New season is special one for Benton assistant coach, son
Scott Carroway is entering his 19th year as an assistant football coach at Benton High.
While a new season may not spark the same measure of excitement it did in his early days as a coach, he still can’t wait for it to get started.
“Football is a passion,” Carroway said. “I don’t know about as fired up as we used to be, but I do get excited every year about this time.”
Benton hosts Sterlington in its opener Friday night, but the 2014 season actually gets underway Thursday night. Parkway visits Calvary Baptist in a highly-anticipated opener, and Plain Dealing faces Green Oaks at Northwood Stadium.
In other Friday openers, Airline and Bossier face off at Bossier’s Memorial Stadium and Haughton hosts Woodlawn.
This season will be a special one for Carroway, who is the defensive coordinator and linebackers coach. It’s the final one he’ll be able to coach his son, Gage, a senior linebacker.
“It’s been pretty special, you know,” said Carroway, who spent three years as an assistant principal at Benton from 2005 to 2008 before returning to coaching for the 2008-09 school year.
“It’s been the best thing I’ve ever been associated with. It’s the reason I got back into coaching from administration for the opportunity to coach my son. You only get one chance to do that. There’s going to be many opportunities to be an administrator at different places, but you only get one chance to coach your kid, and it’s been good.”
Gage Carroway was an All-Parish selection last season and has been a contributor on the defense since his sophomore season. He’s not the only coach’s son starting on defense, either. Shane Cram, son of assistant Tim Cram, is a junior defensive back.
“It’s pretty tough at times,” Gage Carroway said. “But our dads do a pretty good job of treating us like the other players, if not worse, to make a statement for the team. We don’t get any special treatment, I’ll tell you that.”
Like his dad, Gage is ready to get the season started.
“I’m very excited — finally hitting somebody in another jersey,” he said. “Hitting your teammate gets old after awhile. And we’re just pretty pumped up to show people what we can do.”
Scott Carroway said he and his son don’t talk much high school football at home other than setting aside about an hour and a half on Sundays to watch game film and discuss the schedule for the upcoming week.
“I made the decision a long time ago once we left the school we weren’t going to talk about it much at the house,” he said. “It makes it bearable for him. I could talk about it all the time but I’m sure he wouldn’t want to.”
Plain Dealing also has a son playing for his father. Sophomore defensive back/receiver Keldrick Carper is the son of assistant coach John Johnson.
Carper was a major contributor to the team as a freshman, and Plain Dealing head coach Coy Brotherton expects big things from him this year.
Brotherton is eager to see what’s in store for all of his players, and it starts Thursday night.

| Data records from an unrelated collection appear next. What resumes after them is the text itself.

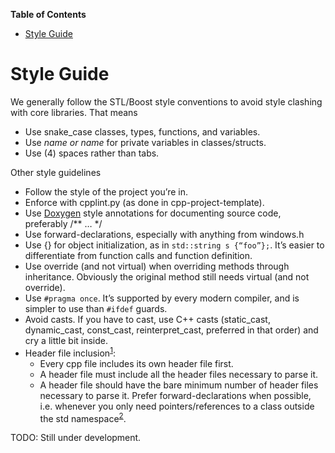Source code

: <!-- START doctoc generated TOC please keep comment here to allow auto update -->
<!-- DON'T EDIT THIS SECTION, INSTEAD RE-RUN doctoc TO UPDATE -->
**Table of Contents**

- [Style Guide](#style-guide)

<!-- END doctoc generated TOC please keep comment here to allow auto update -->

# Style Guide

We generally follow the STL/Boost style conventions to avoid style clashing with core libraries. That means

- Use snake_case classes, types, functions, and variables.
- Use _name or name_ for private variables in classes/structs.
- Use (4) spaces rather than tabs.

Other style guidelines

- Follow the style of the project you’re in.
- Enforce with cpplint.py (as done in cpp-project-template).
- Use [Doxygen](http://www.stack.nl/~dimitri/doxygen/) style annotations for documenting source code, preferably /** … */
- Use forward-declarations, especially with anything from windows.h
- Use {} for object initialization, as in `std::string s {“foo”};`. It’s easier to differentiate from function calls and function definition.
- Use override (and not virtual) when overriding methods through inheritance. Obviously the original method still needs virtual (and not override).
- Use `#pragma once`. It’s supported by every modern compiler, and is simpler to use than `#ifdef` guards.
- Avoid casts. If you have to cast, use C++ casts (static_cast, dynamic_cast, const_cast, reinterpret_cast, preferred in that order) and cry a little bit inside.
- Header file inclusion<sup>[1](http://gamesfromwithin.com/physical-structure-and-c-part-1-a-first-look)</sup>:
  - Every cpp file includes its own header file first.
  - A header file must include all the header files necessary to parse it.
  - A header file should have the bare minimum number of header files necessary to parse it. Prefer forward-declarations when possible, i.e. whenever you only need pointers/references to a class outside the std namespace<sup>[2](https://groups.google.com/forum/#!topic/comp.lang.c++.moderated/XBKFjGNquDM)</sup>.

TODO: Still under development.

“We are excited for the season,” said Brotherton, who enters his fourth year at the helm. “It makes school go by better here in the beginning and everything else. In the past, and other coaches will tell you too, you’re just kind of looking to see how you’ve progressed from the spring and from the summer. That’s kind of the big thing we’re looking at. We’re in a little different situation. We do have some starters coming back. It’s not if our players can play, it’s how much better have they gotten.”